**WORK REQUIRED**
Where the word "reference" shows up in the entries below, please copy the whole line.

**MATERIAL FOR THE TASK**

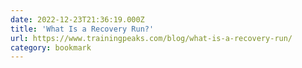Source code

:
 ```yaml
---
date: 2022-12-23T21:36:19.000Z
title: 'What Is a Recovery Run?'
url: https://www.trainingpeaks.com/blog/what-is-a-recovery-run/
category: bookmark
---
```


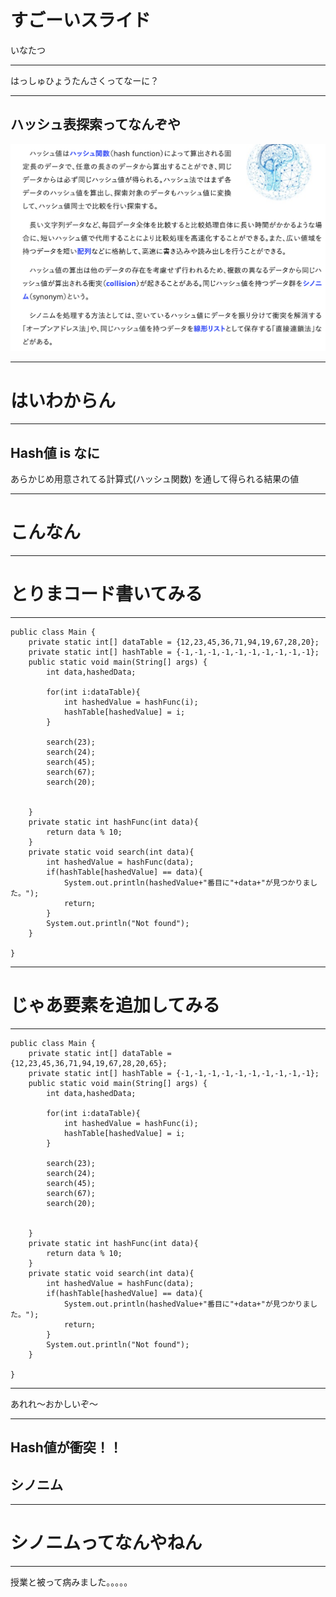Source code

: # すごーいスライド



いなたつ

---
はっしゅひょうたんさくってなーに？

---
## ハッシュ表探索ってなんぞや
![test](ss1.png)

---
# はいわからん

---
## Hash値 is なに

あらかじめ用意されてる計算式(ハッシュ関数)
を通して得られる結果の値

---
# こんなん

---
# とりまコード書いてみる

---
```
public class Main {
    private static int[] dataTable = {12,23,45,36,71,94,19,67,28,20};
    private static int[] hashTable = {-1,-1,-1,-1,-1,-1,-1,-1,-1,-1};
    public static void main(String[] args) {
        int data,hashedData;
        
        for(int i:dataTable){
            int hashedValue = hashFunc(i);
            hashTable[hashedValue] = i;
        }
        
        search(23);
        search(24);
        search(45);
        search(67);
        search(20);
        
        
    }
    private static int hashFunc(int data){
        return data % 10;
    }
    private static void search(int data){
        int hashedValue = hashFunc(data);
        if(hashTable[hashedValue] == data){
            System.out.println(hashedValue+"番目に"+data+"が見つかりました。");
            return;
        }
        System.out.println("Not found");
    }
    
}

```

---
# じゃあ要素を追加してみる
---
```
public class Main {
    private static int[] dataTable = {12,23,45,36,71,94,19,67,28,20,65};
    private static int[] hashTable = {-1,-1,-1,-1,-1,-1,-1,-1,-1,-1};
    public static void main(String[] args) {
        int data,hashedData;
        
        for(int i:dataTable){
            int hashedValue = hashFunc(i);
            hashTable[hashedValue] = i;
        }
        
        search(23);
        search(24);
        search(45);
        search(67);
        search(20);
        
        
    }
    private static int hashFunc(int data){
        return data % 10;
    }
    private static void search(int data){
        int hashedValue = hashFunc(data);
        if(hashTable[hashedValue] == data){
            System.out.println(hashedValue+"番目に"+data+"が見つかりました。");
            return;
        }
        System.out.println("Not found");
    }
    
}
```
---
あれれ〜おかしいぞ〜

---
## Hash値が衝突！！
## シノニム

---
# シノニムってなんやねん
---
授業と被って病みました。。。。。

...

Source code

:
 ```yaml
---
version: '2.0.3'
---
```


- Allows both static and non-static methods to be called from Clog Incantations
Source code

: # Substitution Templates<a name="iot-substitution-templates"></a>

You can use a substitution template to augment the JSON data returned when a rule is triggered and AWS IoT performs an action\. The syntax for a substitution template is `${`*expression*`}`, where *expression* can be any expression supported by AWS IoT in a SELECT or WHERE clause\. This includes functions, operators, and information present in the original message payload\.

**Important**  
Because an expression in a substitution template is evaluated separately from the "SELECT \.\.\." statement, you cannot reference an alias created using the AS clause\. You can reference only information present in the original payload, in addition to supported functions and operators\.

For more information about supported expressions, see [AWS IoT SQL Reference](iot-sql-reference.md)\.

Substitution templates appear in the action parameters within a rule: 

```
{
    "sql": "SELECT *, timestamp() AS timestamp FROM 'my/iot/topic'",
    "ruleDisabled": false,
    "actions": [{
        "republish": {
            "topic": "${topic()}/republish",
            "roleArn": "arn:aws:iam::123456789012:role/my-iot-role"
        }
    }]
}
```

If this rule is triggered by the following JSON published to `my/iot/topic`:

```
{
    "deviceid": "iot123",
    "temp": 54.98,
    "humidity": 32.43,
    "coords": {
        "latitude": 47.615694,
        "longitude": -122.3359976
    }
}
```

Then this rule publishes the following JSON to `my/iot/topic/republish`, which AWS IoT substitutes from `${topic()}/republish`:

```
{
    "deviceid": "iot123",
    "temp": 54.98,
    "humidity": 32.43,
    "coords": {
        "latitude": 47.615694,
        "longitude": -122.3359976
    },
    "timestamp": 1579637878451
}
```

---

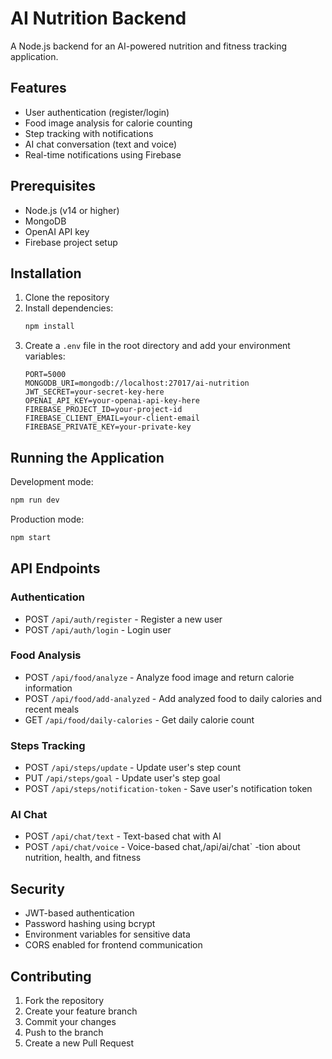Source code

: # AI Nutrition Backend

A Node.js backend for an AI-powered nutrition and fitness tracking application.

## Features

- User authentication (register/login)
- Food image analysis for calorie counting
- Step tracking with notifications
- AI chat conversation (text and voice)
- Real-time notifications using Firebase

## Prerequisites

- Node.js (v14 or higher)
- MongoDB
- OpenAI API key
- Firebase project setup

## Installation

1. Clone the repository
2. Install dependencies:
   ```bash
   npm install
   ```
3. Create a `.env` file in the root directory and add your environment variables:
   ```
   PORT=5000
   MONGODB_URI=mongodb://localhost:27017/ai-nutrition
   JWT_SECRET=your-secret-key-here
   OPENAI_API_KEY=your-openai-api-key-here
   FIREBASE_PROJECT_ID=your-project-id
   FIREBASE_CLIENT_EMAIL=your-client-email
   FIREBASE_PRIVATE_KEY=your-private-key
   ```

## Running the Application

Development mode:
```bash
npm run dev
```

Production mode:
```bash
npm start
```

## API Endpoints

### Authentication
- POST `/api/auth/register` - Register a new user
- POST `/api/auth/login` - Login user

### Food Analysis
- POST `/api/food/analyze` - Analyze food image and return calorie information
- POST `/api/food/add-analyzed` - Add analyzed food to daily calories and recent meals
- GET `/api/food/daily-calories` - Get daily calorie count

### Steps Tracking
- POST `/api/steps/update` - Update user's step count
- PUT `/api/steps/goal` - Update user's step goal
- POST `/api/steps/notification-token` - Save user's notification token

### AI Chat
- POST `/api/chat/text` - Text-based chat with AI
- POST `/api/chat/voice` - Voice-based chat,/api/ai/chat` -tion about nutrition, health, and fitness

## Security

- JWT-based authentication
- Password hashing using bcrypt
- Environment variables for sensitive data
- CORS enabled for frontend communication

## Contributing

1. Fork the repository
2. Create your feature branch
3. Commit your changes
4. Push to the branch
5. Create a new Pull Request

**RESULT OF THE TASK**
Because an expression in a substitution template is evaluated separately from the "SELECT \.\.\." statement, you cannot reference an alias created using the AS clause\. You can reference only information present in the original payload, in addition to supported functions and operators\.
For more information about supported expressions, see [AWS IoT SQL Reference](iot-sql-reference.md)\.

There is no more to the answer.